How Geoguessr Ruined My Life

People who know me know I love traveling.  Put me in any major city, and I'll start poking into every nook and cranny I can find to locate the best sites outside of your standard tourist traps.  In Rome I found the best food I ate at a restaurant off the beaten path.  In Ireland I found an entire park hidden away off the main roads that was tranquil and pristine.  Of course, I also found a burned out house that was stripped bare, save for a single charred painting hanging on a wall.  Even cities in the United States have given up their secrets to me, from San Francisco to Augusta, from Orlando to Seattle.


However, I've been able to balance my love of travel with being "normal."  I've maintained a job, limited social life, and kept up to date on a lot of major events.  That's all changed now.  Now, my life is essentially over, and it's all the fault of Geoguessr.
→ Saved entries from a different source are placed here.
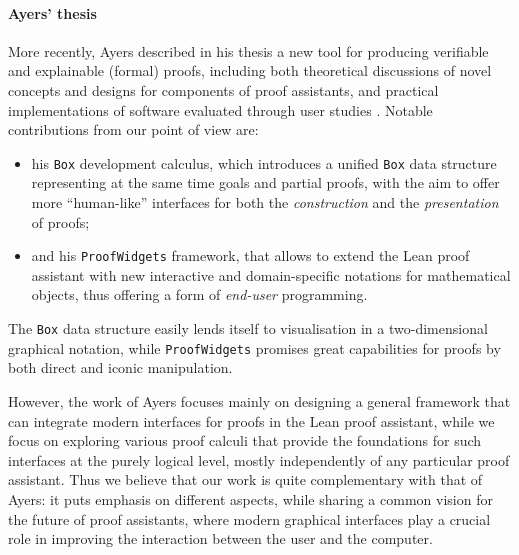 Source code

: \paragraph{Ayers' thesis}

More recently, Ayers described in his thesis a new tool for producing verifiable
and explainable (formal) proofs, including both theoretical discussions of novel
concepts and designs for components of proof assistants, and practical
implementations of software evaluated through user studies
. Notable contributions from our point of view are:
\begin{itemize}
  \item his \texttt{Box} development calculus, which introduces a unified
\texttt{Box} data structure representing at the same time goals and partial
proofs, with the aim to offer more ``human-like'' interfaces for both the
\emph{construction} and the \emph{presentation} of proofs;
  \item and his \texttt{ProofWidgets} framework, that allows to extend the Lean
proof assistant with new interactive and domain-specific notations for
mathematical objects, thus offering a form of \emph{end-user} programming.
\end{itemize}
The \texttt{Box} data structure easily lends itself to visualisation in a
two-dimensional graphical notation, while \texttt{ProofWidgets} promises great
capabilities for proofs by both direct and iconic manipulation.

However, the work of Ayers focuses mainly on designing a general framework that
can integrate modern interfaces for proofs in the Lean proof assistant, while we
focus on exploring various proof calculi that provide the foundations for such
interfaces at the purely logical level, mostly independently of any particular
proof assistant. Thus we believe that our work is quite complementary with that
of Ayers: it puts emphasis on different aspects, while sharing a common vision
for the future of proof assistants, where modern graphical interfaces play a
crucial role in improving the interaction between the user and the computer.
What is Geoguessr, you might ask?  It's a website game I discovered in a recent xkcd web strip.  The game takes place across five rounds.  An image from the street view of Google Earth is presented to you. You can rotate it around, and attempt to figure out where in the world it might be.  Once you have a general idea, you can zoom in to a map of the world (powered by Google Earth, naturally), tag the spot you think it is, and then enter it as your guess.  Depending on how far you are from the real spot, you earn points.


Simple, right?


Maybe you get a covered bridge in New Hampshire, or a major intersection in Moscow or a beach in Brazil.  Sometimes you can see area-specific names that help solve it.  Other times, you're in a rural villag with no signs looking at three abandoned cars and a rotting church.


Then it gets interesting.


Maybe you need to identify the area's elevation based on the plant life.  Maybe you need to check the car types and figure out where they might use them.  Maybe you need to examine what the road itself looks like, and try to identify the line style.


Sounds like a challenge, right?  Well, I went two days doing it this way and then I learned it's even worse.
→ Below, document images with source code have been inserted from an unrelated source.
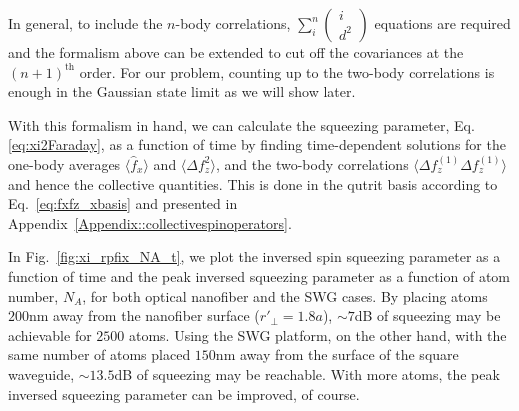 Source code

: \documentclass[preprint,aps,pra,onecolumn,superscriptaddress]{revtex4-1} %
\newcommand{\expect}[1]{\big\langle #1 \big\rangle}
\begin{document}
In general, to include the $ n $-body correlations, $ \sum_i^n\left(\!\begin{array}{c}i\\d^2\end{array} \! \right) $ equations are required and the formalism above can be extended to cut off the covariances at the $ (n+1)^{\text{th}} $ order. For our problem, counting up to the two-body correlations is enough in the Gaussian state limit as we will show later.

With this formalism in hand, we can calculate the squeezing parameter, Eq.\eqref{eq:xi2Faraday}, as a function of time by finding time-dependent solutions for the one-body averages $\expect{\hat{f}_x}$ and  $\expect{\Delta f_z^2}$, and the two-body correlations $\expect{\Delta f_z^{(1)} \Delta f_z^{(1)}}$ and hence the collective quantities.  This is done in the qutrit basis according to Eq.~\eqref{eq:fxfz_xbasis} and presented in Appendix~\ref{Appendix::collectivespinoperators}. 

In Fig.~\ref{fig:xi_rpfix_NA_t}, we plot the inversed spin squeezing parameter as a function of time and the peak inversed squeezing parameter as a function of atom number, $ N_A $, for both optical nanofiber and the SWG cases. By placing atoms $ 200 $nm away from the nanofiber surface ($ r'\!_\perp=1.8a $), $ \sim 7 $dB of squeezing may be achievable for $ 2500 $ atoms. Using the SWG platform, on the other hand, with the same number of atoms placed $150 $nm away from the surface of the square waveguide, $ \sim 13.5 $dB of squeezing may be reachable. With more atoms, the peak inversed squeezing parameter can be improved, of course.
\end{document}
See, there are crescent-like shapes on the picture, and each time I saw them I thought maybe they just pointed from north to south to help orient the viewer.  It turns out that if you click on one, it sends you in that direction (because the Google Map truck is always moving, always taking photos).


I followed a single lane road in the woods for twenty minutes, multiple turns, no signs, before I gave up.  Turns out it was in Poland.  Or Belgium.  I don't even remember, as I managed to feel helplessly lost without leaving my chair.  But it appears there's no limit to how far you can go.  Want to travel from Maine to Florida or travel Route 66?  Yeah, you might be able to do that.


I'm doomed, because I will spend all my time exploring where that truck went to.  I want to know how it went down a bike path around a bandstand in New Orleans.  


I recommend everybody try it.  And if you stumble upon me somewhere retracing a path across the Alps to figure out which mountain I was on, please take pity on me.  Buy me an atlas so I have something to reference.